In this mileu, fintech startups are thriving in the region. At last year’s Singapore FinTech Festival, participating investors paid close interest to this kind of ventures and growth stage enterprises.

In 2017 alone, Singapore received US$229.1 million of fintech funding and two of the Asia’s biggest deals took place there in Q4. Venture capitalist firms are also taking note of the fruitful startup landscape, with investments up 60% on the previous year. The city-state is now home to more than 490 fintech startups.

Digital banking for the unbanked

Parallel to the millennial and affluent populations of the most developed regions in ASEAN is a completely different profile of user who doesn’t have access to financial products – the so-called unbanked.

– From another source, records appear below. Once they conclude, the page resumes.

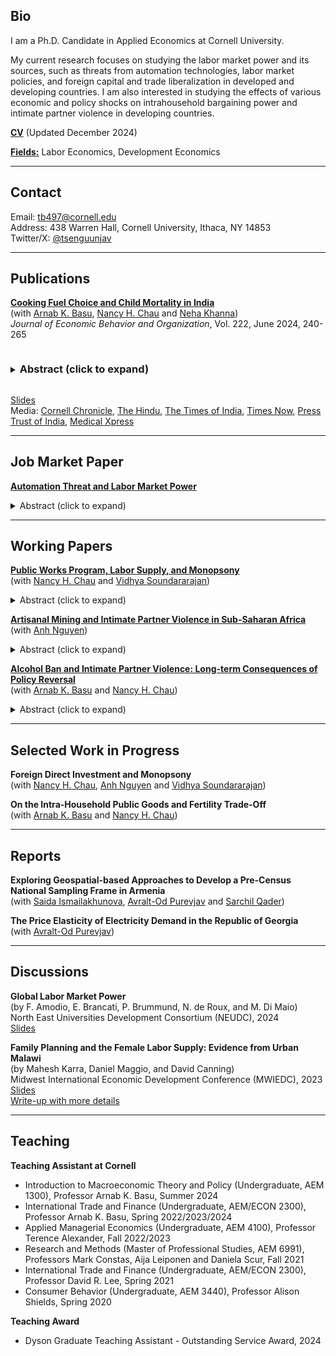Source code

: <h2>Bio</h2>

I am a Ph.D. Candidate in Applied Economics at Cornell University.

My current research focuses on studying the labor market power and its sources, such as threats from automation technologies, labor market policies, and foreign capital and trade liberalization in developed and developing countries. I am also interested in studying the effects of various economic and policy shocks on intrahousehold bargaining power and intimate partner violence in developing countries.

**[CV](https://tbyambasuren.github.io/cv/byambasuren_cvweb.pdf)** (Updated December 2024)

**[Fields:]()** Labor Economics, Development Economics

---

## Contact

Email: [tb497@cornell.edu](tb497@cornell.edu) <br />
Address: 438 Warren Hall, Cornell University, Ithaca, NY 14853 <br />
Twitter/X: [@tsenguunjav](@tsenguunjav)

---

## Publications

**[<font size="+.75">Cooking Fuel Choice and Child Mortality in India</font>](https://www.sciencedirect.com/science/article/pii/S0167268124001422?via%3Dihub)** <br />
(with [Arnab K. Basu](https://business.cornell.edu/faculty-research/faculty/ab362/), [Nancy H. Chau](https://sites.google.com/view/nancyhchau/home) and [Neha Khanna](https://bingdev.binghamton.edu/nkhanna/)) <br />
*Journal of Economic Behavior and Organization*, Vol. 222, June 2024, 240-265
<details>
<summary><h3 style="display:inline-block">Abstract (click to expand)</h3></summary>
How serious is indoor air pollution (IAP) as a threat to infants and children? This paper estimates the impact of cooking fuel choice – a predominant source of IAP – on under-five mortality in India, where reliance on biomass fuels such as firewood, animal dung, and agricultural waste is pervasive. Leveraging forest cover and agricultural land ownership for identification and nationally representative data, we find that solid fuel use for cooking significantly increases the child mortality rate - mainly driven by neonatal mortality in the first 28 days after birth. The mortality effect is higher for girls than boys and is magnified in relatively small households where there is limited scope for the division of labor between childcare and cooking responsibilities. Among polluting fuels, we find that biomass fuels drive the impact of polluting fuel use on child mortality.
</details>

[Slides](https://tbyambasuren.github.io/papers/IAP/IAP_ChildMortality_slides.pdf) <br />
Media: [Cornell Chronicle](https://news.cornell.edu/stories/2024/06/dirty-cooking-fuels-pose-major-threat-infants-india), [The Hindu](https://www.thehindu.com/sci-tech/health/dirty-cooking-fuels-threaten-infants-in-india-says-us-study/article68383612.ece), [The Times of India](https://timesofindia.indiatimes.com/city/chandigarh/dirty-cooking-fuels-pose-major-threat-to-infants-in-india/articleshow/111584763.cms), [Times Now](https://www.timesnownews.com/health/study-says-dirty-cooking-fuels-poses-a-risk-to-infant-health-in-india-article-111598768), [Press Trust of India](https://www.ptinews.com/story/international/27-of-every-1-000-babies-and-children-die-due-to-exposure-to-dirty-cooking-fuels-in-india-claims-report/1642146), [Medical Xpress](https://medicalxpress.com/news/2024-07-dirty-cooking-fuels-pose-major.html)

---

## Job Market Paper

**[<font size="+.75">Automation Threat and Labor Market Power</font>](https://tbyambasuren.github.io/papers/JMP/Byambasuren_JMP.pdf)**
<details>
<summary>Abstract (click to expand)</summary>
This paper studies the role of automation threat in firms’ labor market power. I estimate the wage markdown—the wedge between the marginal revenue product of labor and the wage—to show that firms set wages in German manufacturing, where the labor market is characterized by moderately flexible industry-region, occupation group, and firm-level collective bargaining; the average worker receives 79 cents on the marginal euro. Using the estimated wage markdowns and automation threat proxied by exposure of local labor market regions to industrial robots instrumented by plausibly exogenous shift-share push factors, I find that the automation threat has occupation and region-specific effects on labor market power. Robot exposure increases employer power over routine task-performing workers who face the highest risk of displacement by industrial robots in regions with low union coverage in East Germany, which has spatial frictions and historically weaker worker protections. The key results are consistent with qualitative predictions from the wage bargaining model with heterogeneous workers where employers retain the "right-to-manage" their workforce composition.
</details>


---

## Working Papers

**[<font size="+.75">Public Works Program, Labor Supply, and Monopsony</font>]()** <br />
(with [Nancy H. Chau](https://sites.google.com/view/nancyhchau/home) and [Vidhya Soundararajan](https://www.vidhyasrajan.com/))
<details>
<summary>Abstract (click to expand)</summary>
We propose a theory to show that a firm’s wage markdown, a measure of monopsony power—ratio of MRPL to wages, is a weighted average of markdowns over diﬀerent workers. We test the model using India's National Rural Employment Guarantee Act (NREGA) program, which generates non-manufacturing jobs and potentially creates variation in workforce composition in manufacturing firms as a natural experiment. Consistent with the model predictions, we empirically find that the program leads to higher average wage markdowns at manufacturers by reducing the employment of mobile workers and leaving immobile workers withlow laborsupply elasticityemployed atmanufacturing firms.
</details>

**[<font size="+.75">Artisanal Mining and Intimate Partner Violence in Sub-Saharan Africa</font>](https://papers.ssrn.com/sol3/papers.cfm?abstract_id=5000014)** <br />
(with [Anh Nguyen](https://sites.google.com/view/anhptnguyen/))
<details>
<summary>Abstract (click to expand)</summary>
This paper investigates the impacts of artisanal gold mining—the primary form of labor-intensive small-scale mining with hand tools—on intimate partner violence (IPV) against women in Sub-Saharan Africa, where female artisanal miners constitute a significant portion of the workforce. Exploiting cell-level spatial variation in gold suitability and an exogenous variation in international gold price for identification, we estimate the causal effects of artisanal gold mining conditional on industrial gold mines and other environmental shocks. Based on nationally representative data covering over 30 countries from the region, we find that less severe physical IPV experienced less frequently by women decreases mainly due to improvement in women’s bargaining power enhanced by an increase in their earning potential from extractive and sales or retail activities relative to husbands in response to the increased profitability of artisanal mining. The IPV-reducing short-run effects of artisanal gold mining, which are opposite from the impacts of industrial gold mining, tend to persist in the long term as its driving forces sustain over time. However, sexual IPV generally increases due to artisanal and industrial gold mining.
</details>

**[<font size="+.75">Alcohol Ban and Intimate Partner Violence: Long-term Consequences of Policy Reversal</font>]()** <br />
(with [Arnab K. Basu](https://business.cornell.edu/faculty-research/faculty/ab362/) and [Nancy H. Chau](https://sites.google.com/view/nancyhchau/home))
<details>
<summary>Abstract (click to expand)</summary>
This paper analyzes the short- and long-term effects of a partial liquor ban in Kerala, India, from 2014-2017 on women's experience with intimate partner violence (IPV). Leveraging neighbor states that are comparable and sufficiently isolated in our context as the comparison group, we employ difference-in-differences and event-study approaches to identify the causal effects of a policy that shuts down hard liquor-serving local bars. We find that the likelihood of experiencing physical IPV decreased during the policy period only in high-wealth households, the primary consumers of expensive hard liquors. However, physical IPV strongly rebounded after the policy reversal and overshot to a level higher than in the pre-policy period. We identify an implied change in the composition of household alcohol consumption before, during, and after the policy period and varying alcohol tolerance at different levels of alcohol intake as the underlying drivers of the intended and unintended impact of the temporary policy on physical IPV in the short and long term.
</details>

---

## Selected Work in Progress

**<font size="+.75">Foreign Direct Investment and Monopsony</font>** <br />
(with [Nancy H. Chau](https://sites.google.com/view/nancyhchau/home), [Anh Nguyen](https://sites.google.com/view/anhptnguyen/) and [Vidhya Soundararajan](https://www.vidhyasrajan.com/))

**<font size="+.75">On the Intra-Household Public Goods and Fertility Trade-Off</font>** <br />
(with [Arnab K. Basu](https://business.cornell.edu/faculty-research/faculty/ab362/) and [Nancy H. Chau](https://sites.google.com/view/nancyhchau/home))

---

## Reports

**<font size="+.75">Exploring Geospatial-based Approaches to Develop a Pre-Census National Sampling Frame in Armenia</font>** <br />
(with [Saida Ismailakhunova](https://business.cornell.edu/faculty-research/faculty/ab362/), [Avralt-Od Purevjav](https://www.avraltodpurevjav.com/) and [Sarchil Qader](https://www.worldpop.org/team/sarchil_qader/))

**<font size="+.75">The Price Elasticity of Electricity Demand in the Republic of Georgia</font>** <br />
(with [Avralt-Od Purevjav](https://www.avraltodpurevjav.com/))

---

## Discussions

**<font size="+.75">Global Labor Market Power</font>** <br />
(by F. Amodio, E. Brancati, P. Brummund, N. de Roux, and M. Di Maio) <br />
North East Universities Development Consortium (NEUDC), 2024 <br />
[Slides](https://tbyambasuren.github.io/discussion/ABBDD_NEUDC_2024.pdf)

**<font size="+.75">Family Planning and the Female Labor Supply: Evidence from Urban Malawi</font>** <br />
(by Mahesh Karra, Daniel Maggio, and David Canning) <br />
Midwest International Economic Development Conference (MWIEDC), 2023 <br />
[Slides](https://tbyambasuren.github.io/discussion/KMC_MWIEDC_2023.pdf) <br />
[Write-up with more details](https://tbyambasuren.github.io/discussion/KMC_MWIEDC_2023_Details.pdf)

---

## Teaching

**<font size="+.75">Teaching Assistant at Cornell</font>**

* Introduction to Macroeconomic Theory and Policy (Undergraduate, AEM 1300), Professor Arnab K. Basu, Summer 2024
* International Trade and Finance (Undergraduate, AEM/ECON 2300), Professor Arnab K. Basu, Spring 2022/2023/2024
* Applied Managerial Economics (Undergraduate, AEM 4100), Professor Terence Alexander, Fall 2022/2023
* Research and Methods (Master of Professional Studies, AEM 6991), Professors Mark Constas, Aija Leiponen and Daniela Scur, Fall 2021
* International Trade and Finance (Undergraduate, AEM/ECON 2300), Professor David R. Lee, Spring 2021
* Consumer Behavior (Undergraduate, AEM 3440), Professor Alison Shields, Spring 2020

**<font size="+.75">Teaching Award</font>**

* Dyson Graduate Teaching Assistant - Outstanding Service Award, 2024






















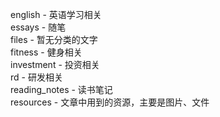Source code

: english - 英语学习相关  
essays - 随笔  
files - 暂无分类的文字  
fitness - 健身相关  
investment - 投资相关  
rd  - 研发相关  
reading_notes - 读书笔记  
resources - 文章中用到的资源，主要是图片、文件  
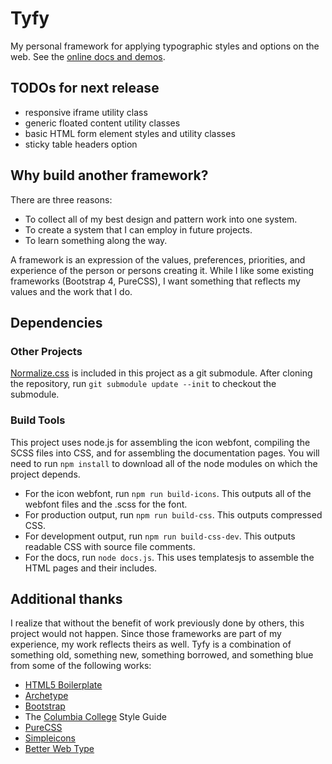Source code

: # Tyfy

My personal framework for applying typographic styles and options on the web. See the [online docs and demos](http://aaronpinero.net/tyfy/docs/index.html).

## TODOs for next release

* responsive iframe utility class
* generic floated content utility classes
* basic HTML form element styles and utility classes
* sticky table headers option

## Why build another framework?

There are three reasons:

* To collect all of my best design and pattern work into one system.
* To create a system that I can employ in future projects.
* To learn something along the way.

A framework is an expression of the values, preferences, priorities, and experience of the person or persons creating it. While I like some existing frameworks (Bootstrap 4, PureCSS), I want  something that reflects my values and the work that I do.

## Dependencies

### Other Projects

[Normalize.css](https://github.com/necolas/normalize.css) is included in this project as a git submodule. After cloning the repository, run `git submodule update --init` to checkout the submodule.

### Build Tools

This project uses node.js for assembling the icon webfont, compiling the SCSS files into CSS, and for assembling the documentation pages. You will need to run `npm install` to download all of the node modules on which the project depends.

* For the icon webfont, run `npm run build-icons`. This outputs all of the webfont files and the .scss for the font.
* For production output, run `npm run build-css`. This outputs compressed CSS.
* For development output, run `npm run build-css-dev`. This outputs readable CSS with source file comments.
* For the docs, run `node docs.js`. This uses templatesjs to assemble the HTML pages and their includes.

## Additional thanks

I realize that without the benefit of work previously done by others, this project would not happen. Since those frameworks are part of my experience, my work reflects theirs as well. Tyfy is a combination of something old, something new, something borrowed, and something blue from some of the following works:

* [HTML5 Boilerplate](https://html5boilerplate.com)
* [Archetype](https://archetypeapp.com)
* [Bootstrap](https://getbootstrap.com)
* The [Columbia College](https://www.college.columbia.edu) Style Guide
* [PureCSS](https://purecss.io)
* [Simpleicons](https://simpleicons.org)
* [Better Web Type](https://betterwebtype.com)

Although Southeast Asia has a mobile connectivity rate of 133% (which means that some users own more than one SIM card or mobile phone), only 27% of the population have a bank account. For example, according to a 2017 Asian Development Bank (ADB) report, Cambodia has the highest mobile connectivity in Southeast Asia (173%) but only 13% of the population has access to banking (KPMG puts the percentage even lower at 5%).

The World Bank estimates that around 80% of people in Indonesia, the Philippines, and Vietnam, and 30% in Malaysia and Thailand, are unbanked. Myanmar has one of the lowest levels of financial inclusion in Southeast Asia with only 23% of the adult population holding a bank account. This is exacerbated in rural areas, where connectivity is lower and there’s a poor or lacking finance industry presence.

In April 2016, ASEAN Finance Ministers and Central Bank Governors expressed their commitment to financial inclusion in the region by adopting an ASEAN Financial Inclusion Framework. Among other objectives, the framework aims “to promote innovative financial inclusion via digital platforms”.

The ADB anticipates that digital financial solutions can have a significant impact on financial inclusion in five key areas:

  1. Enabling fast, low-cost, and convenient customer identification and verification processes;
  2. Improving supply-side economics with last mile distribution and servicing enabled by mobile phones and point-of-sale devices;
  3. Supporting supply-side business cases with initial push in government-to-person payments and remittance flows;
  4. Enhancing access to alternative sources of data to improve customer profiling, credit risk assessment, and fraud detection;
  5. Mobilising micro-saving through lower cost digital origination and servicing channels.

Despite the many and difficult challenges that financial inclusion in Southeast Asia poses, there are also many opportunities and the possibility of bypassing obstacles faced by traditional banks, such as branch operations or cash supply.

Startups in ASEAN are envisioning opportunities in the challenge of banking rural populations and the unbanked. That’s the case of LaLaWorld, a startup using blockchain to introduce the unbanked into the financial system.

By bridging the gap between cash and the digital world, LaLa World’s ecosystem wants to support the inclusion of the unbanked, undocumented, micro-entrepreneurs, students and all those who are usually excluded from the finance world.

The startup’s product is a one-stop wallet based on Ethereum and hyperledger blockchains which allow investors to capitalise on the rise of blockchain as well as introduce the underbanked into the financial system.

With a LaLa ID, the “global wallet for everyone” lets users transfer money domestically and across borders, buy products and pay bills in 180 countries.

Another case comes from Vietnam, where fintech startup Momo is providing both a mobile wallet and payments app and ‘branchless’ service banking for individuals without a traditional bank account. The startup received US$28 million in a funding round.